## Data for this task
..............................

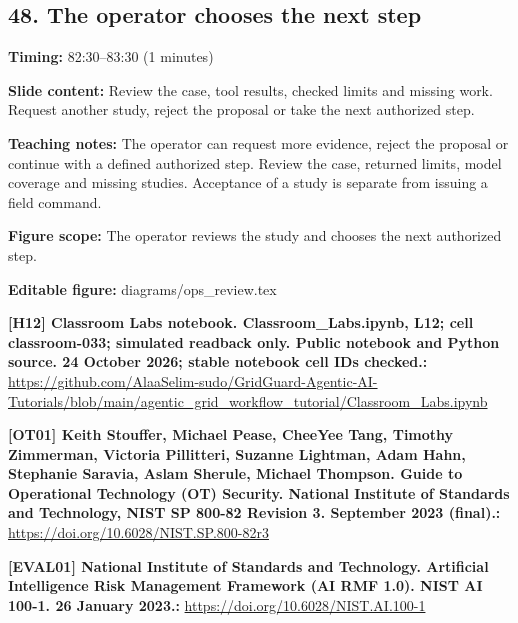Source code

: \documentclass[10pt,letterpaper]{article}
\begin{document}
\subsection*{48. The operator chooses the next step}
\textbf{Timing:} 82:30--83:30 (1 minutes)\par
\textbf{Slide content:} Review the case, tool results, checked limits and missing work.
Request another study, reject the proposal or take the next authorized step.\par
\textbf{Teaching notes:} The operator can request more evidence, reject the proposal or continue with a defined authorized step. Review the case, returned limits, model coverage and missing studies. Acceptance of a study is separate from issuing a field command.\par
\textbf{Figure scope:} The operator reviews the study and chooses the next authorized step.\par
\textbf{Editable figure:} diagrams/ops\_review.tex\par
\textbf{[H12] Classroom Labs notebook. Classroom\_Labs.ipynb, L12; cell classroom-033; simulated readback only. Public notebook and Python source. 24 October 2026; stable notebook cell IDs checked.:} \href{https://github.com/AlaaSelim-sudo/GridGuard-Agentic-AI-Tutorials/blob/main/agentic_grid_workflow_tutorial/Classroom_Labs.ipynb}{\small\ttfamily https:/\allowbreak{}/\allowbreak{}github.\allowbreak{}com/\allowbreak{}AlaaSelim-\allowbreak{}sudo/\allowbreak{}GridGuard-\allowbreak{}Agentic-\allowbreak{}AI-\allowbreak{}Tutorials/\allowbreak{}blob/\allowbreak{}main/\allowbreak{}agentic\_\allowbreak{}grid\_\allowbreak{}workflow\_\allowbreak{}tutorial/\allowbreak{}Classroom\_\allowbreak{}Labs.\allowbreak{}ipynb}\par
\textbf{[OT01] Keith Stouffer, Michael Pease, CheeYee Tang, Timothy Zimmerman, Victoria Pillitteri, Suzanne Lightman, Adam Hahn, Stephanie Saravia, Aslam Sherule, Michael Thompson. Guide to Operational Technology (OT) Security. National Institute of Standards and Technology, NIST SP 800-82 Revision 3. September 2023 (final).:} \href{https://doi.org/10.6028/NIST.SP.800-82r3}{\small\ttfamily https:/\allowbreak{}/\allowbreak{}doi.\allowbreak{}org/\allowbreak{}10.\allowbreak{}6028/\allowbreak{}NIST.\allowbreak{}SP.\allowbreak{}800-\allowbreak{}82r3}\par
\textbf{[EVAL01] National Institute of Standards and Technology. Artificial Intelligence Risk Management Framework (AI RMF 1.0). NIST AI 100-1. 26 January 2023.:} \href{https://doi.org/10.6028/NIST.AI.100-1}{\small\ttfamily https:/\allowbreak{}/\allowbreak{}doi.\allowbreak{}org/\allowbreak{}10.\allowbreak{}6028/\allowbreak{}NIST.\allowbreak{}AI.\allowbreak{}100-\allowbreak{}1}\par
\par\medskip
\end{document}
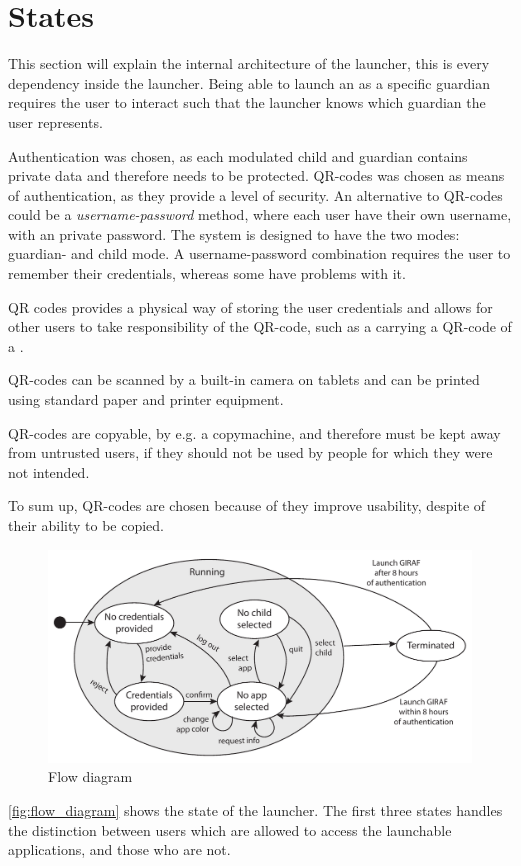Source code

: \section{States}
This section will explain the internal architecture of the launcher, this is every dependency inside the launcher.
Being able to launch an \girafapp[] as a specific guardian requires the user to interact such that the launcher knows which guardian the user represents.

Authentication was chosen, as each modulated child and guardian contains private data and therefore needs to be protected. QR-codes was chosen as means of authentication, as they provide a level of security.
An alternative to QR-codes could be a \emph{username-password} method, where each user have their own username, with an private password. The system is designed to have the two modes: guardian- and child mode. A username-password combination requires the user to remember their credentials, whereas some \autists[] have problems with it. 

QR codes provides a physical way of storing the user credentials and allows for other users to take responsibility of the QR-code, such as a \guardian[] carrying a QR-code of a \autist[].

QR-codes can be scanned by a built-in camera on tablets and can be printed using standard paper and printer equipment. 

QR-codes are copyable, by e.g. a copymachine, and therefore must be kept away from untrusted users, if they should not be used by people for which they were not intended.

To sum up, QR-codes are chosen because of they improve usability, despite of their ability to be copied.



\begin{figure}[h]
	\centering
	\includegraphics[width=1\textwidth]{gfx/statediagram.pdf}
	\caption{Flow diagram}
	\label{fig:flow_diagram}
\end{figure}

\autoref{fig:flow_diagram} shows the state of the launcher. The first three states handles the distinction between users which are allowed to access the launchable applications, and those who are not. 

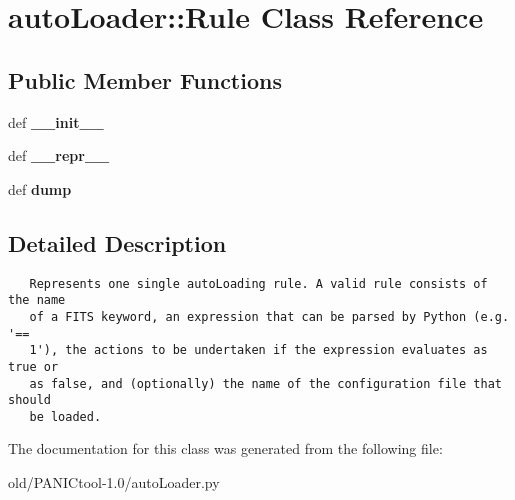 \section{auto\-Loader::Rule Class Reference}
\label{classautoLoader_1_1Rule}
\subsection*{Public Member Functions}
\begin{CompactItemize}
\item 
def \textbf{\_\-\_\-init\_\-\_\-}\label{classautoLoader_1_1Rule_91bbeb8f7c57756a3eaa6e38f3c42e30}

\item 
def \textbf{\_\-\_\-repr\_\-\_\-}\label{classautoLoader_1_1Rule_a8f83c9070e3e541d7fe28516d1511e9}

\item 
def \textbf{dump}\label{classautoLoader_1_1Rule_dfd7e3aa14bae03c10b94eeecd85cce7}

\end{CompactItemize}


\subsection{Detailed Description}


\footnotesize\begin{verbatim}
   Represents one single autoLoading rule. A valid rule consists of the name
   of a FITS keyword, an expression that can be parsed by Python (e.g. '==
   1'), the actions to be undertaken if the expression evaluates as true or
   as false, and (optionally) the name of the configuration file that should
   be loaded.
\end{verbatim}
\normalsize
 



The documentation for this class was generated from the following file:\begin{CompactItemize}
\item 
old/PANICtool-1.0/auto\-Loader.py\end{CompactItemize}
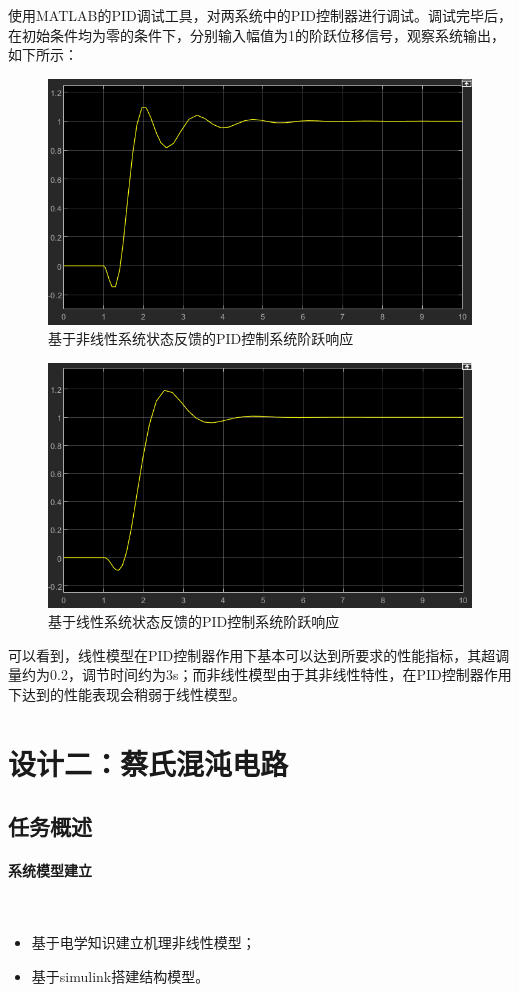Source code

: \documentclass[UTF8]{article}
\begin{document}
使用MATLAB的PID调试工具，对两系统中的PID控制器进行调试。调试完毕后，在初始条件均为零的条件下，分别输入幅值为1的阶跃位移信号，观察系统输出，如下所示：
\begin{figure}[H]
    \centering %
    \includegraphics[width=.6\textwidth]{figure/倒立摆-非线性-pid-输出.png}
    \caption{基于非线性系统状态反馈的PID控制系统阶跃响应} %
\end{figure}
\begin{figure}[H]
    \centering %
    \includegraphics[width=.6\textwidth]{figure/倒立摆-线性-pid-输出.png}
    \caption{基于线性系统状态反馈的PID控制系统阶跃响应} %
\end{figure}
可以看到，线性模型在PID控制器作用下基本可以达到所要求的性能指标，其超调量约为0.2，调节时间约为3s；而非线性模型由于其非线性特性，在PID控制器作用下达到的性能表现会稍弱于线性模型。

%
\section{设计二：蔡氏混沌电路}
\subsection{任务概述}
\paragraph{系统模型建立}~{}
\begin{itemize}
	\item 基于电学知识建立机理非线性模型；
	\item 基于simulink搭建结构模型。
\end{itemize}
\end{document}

..............................

## The task
Everything in the entries except the pictures should be returned exactly as given.

## Answer box
Source code

: \documentclass[10pt,letterpaper]{article}
\begin{document}
\subsection*{48. The operator chooses the next step}
\textbf{Timing:} 82:30--83:30 (1 minutes)\par
\textbf{Slide content:} Review the case, tool results, checked limits and missing work.
Request another study, reject the proposal or take the next authorized step.\par
\textbf{Teaching notes:} The operator can request more evidence, reject the proposal or continue with a defined authorized step. Review the case, returned limits, model coverage and missing studies. Acceptance of a study is separate from issuing a field command.\par
\textbf{Figure scope:} The operator reviews the study and chooses the next authorized step.\par
\textbf{Editable figure:} diagrams/ops\_review.tex\par
\textbf{[H12] Classroom Labs notebook. Classroom\_Labs.ipynb, L12; cell classroom-033; simulated readback only. Public notebook and Python source. 24 October 2026; stable notebook cell IDs checked.:} \href{https://github.com/AlaaSelim-sudo/GridGuard-Agentic-AI-Tutorials/blob/main/agentic_grid_workflow_tutorial/Classroom_Labs.ipynb}{\small\ttfamily https:/\allowbreak{}/\allowbreak{}github.\allowbreak{}com/\allowbreak{}AlaaSelim-\allowbreak{}sudo/\allowbreak{}GridGuard-\allowbreak{}Agentic-\allowbreak{}AI-\allowbreak{}Tutorials/\allowbreak{}blob/\allowbreak{}main/\allowbreak{}agentic\_\allowbreak{}grid\_\allowbreak{}workflow\_\allowbreak{}tutorial/\allowbreak{}Classroom\_\allowbreak{}Labs.\allowbreak{}ipynb}\par
\textbf{[OT01] Keith Stouffer, Michael Pease, CheeYee Tang, Timothy Zimmerman, Victoria Pillitteri, Suzanne Lightman, Adam Hahn, Stephanie Saravia, Aslam Sherule, Michael Thompson. Guide to Operational Technology (OT) Security. National Institute of Standards and Technology, NIST SP 800-82 Revision 3. September 2023 (final).:} \href{https://doi.org/10.6028/NIST.SP.800-82r3}{\small\ttfamily https:/\allowbreak{}/\allowbreak{}doi.\allowbreak{}org/\allowbreak{}10.\allowbreak{}6028/\allowbreak{}NIST.\allowbreak{}SP.\allowbreak{}800-\allowbreak{}82r3}\par
\textbf{[EVAL01] National Institute of Standards and Technology. Artificial Intelligence Risk Management Framework (AI RMF 1.0). NIST AI 100-1. 26 January 2023.:} \href{https://doi.org/10.6028/NIST.AI.100-1}{\small\ttfamily https:/\allowbreak{}/\allowbreak{}doi.\allowbreak{}org/\allowbreak{}10.\allowbreak{}6028/\allowbreak{}NIST.\allowbreak{}AI.\allowbreak{}100-\allowbreak{}1}\par
\par\medskip
\end{document}
Source code

: \section{States}
This section will explain the internal architecture of the launcher, this is every dependency inside the launcher.
Being able to launch an \girafapp[] as a specific guardian requires the user to interact such that the launcher knows which guardian the user represents.

Authentication was chosen, as each modulated child and guardian contains private data and therefore needs to be protected. QR-codes was chosen as means of authentication, as they provide a level of security.
An alternative to QR-codes could be a \emph{username-password} method, where each user have their own username, with an private password. The system is designed to have the two modes: guardian- and child mode. A username-password combination requires the user to remember their credentials, whereas some \autists[] have problems with it. 

QR codes provides a physical way of storing the user credentials and allows for other users to take responsibility of the QR-code, such as a \guardian[] carrying a QR-code of a \autist[].

QR-codes can be scanned by a built-in camera on tablets and can be printed using standard paper and printer equipment. 

QR-codes are copyable, by e.g. a copymachine, and therefore must be kept away from untrusted users, if they should not be used by people for which they were not intended.

To sum up, QR-codes are chosen because of they improve usability, despite of their ability to be copied.



\begin{figure}[h]
	\centering
	\includegraphics[width=1\textwidth]{gfx/statediagram.pdf}
	\caption{Flow diagram}
	\label{fig:flow_diagram}
\end{figure}

\autoref{fig:flow_diagram} shows the state of the launcher. The first three states handles the distinction between users which are allowed to access the launchable applications, and those who are not. 

 \section{auto\-Loader::Rule Class Reference}
\label{classautoLoader_1_1Rule}
\subsection*{Public Member Functions}
\begin{CompactItemize}
\item 
def \textbf{\_\-\_\-init\_\-\_\-}\label{classautoLoader_1_1Rule_91bbeb8f7c57756a3eaa6e38f3c42e30}

\item 
def \textbf{\_\-\_\-repr\_\-\_\-}\label{classautoLoader_1_1Rule_a8f83c9070e3e541d7fe28516d1511e9}

\item 
def \textbf{dump}\label{classautoLoader_1_1Rule_dfd7e3aa14bae03c10b94eeecd85cce7}

\end{CompactItemize}


\subsection{Detailed Description}


\footnotesize\begin{verbatim}
   Represents one single autoLoading rule. A valid rule consists of the name
   of a FITS keyword, an expression that can be parsed by Python (e.g. '==
   1'), the actions to be undertaken if the expression evaluates as true or
   as false, and (optionally) the name of the configuration file that should
   be loaded.
\end{verbatim}
\normalsize
 



The documentation for this class was generated from the following file:\begin{CompactItemize}
\item 
old/PANICtool-1.0/auto\-Loader.py\end{CompactItemize}
Source code

: \documentclass[UTF8]{article}
\begin{document}
使用MATLAB的PID调试工具，对两系统中的PID控制器进行调试。调试完毕后，在初始条件均为零的条件下，分别输入幅值为1的阶跃位移信号，观察系统输出，如下所示：
\begin{figure}[H]
    \centering %
    \includegraphics[width=.6\textwidth]{figure/倒立摆-非线性-pid-输出.png}
    \caption{基于非线性系统状态反馈的PID控制系统阶跃响应} %
\end{figure}
\begin{figure}[H]
    \centering %
    \includegraphics[width=.6\textwidth]{figure/倒立摆-线性-pid-输出.png}
    \caption{基于线性系统状态反馈的PID控制系统阶跃响应} %
\end{figure}
可以看到，线性模型在PID控制器作用下基本可以达到所要求的性能指标，其超调量约为0.2，调节时间约为3s；而非线性模型由于其非线性特性，在PID控制器作用下达到的性能表现会稍弱于线性模型。

%
\section{设计二：蔡氏混沌电路}
\subsection{任务概述}
\paragraph{系统模型建立}~{}
\begin{itemize}
	\item 基于电学知识建立机理非线性模型；
	\item 基于simulink搭建结构模型。
\end{itemize}
\end{document}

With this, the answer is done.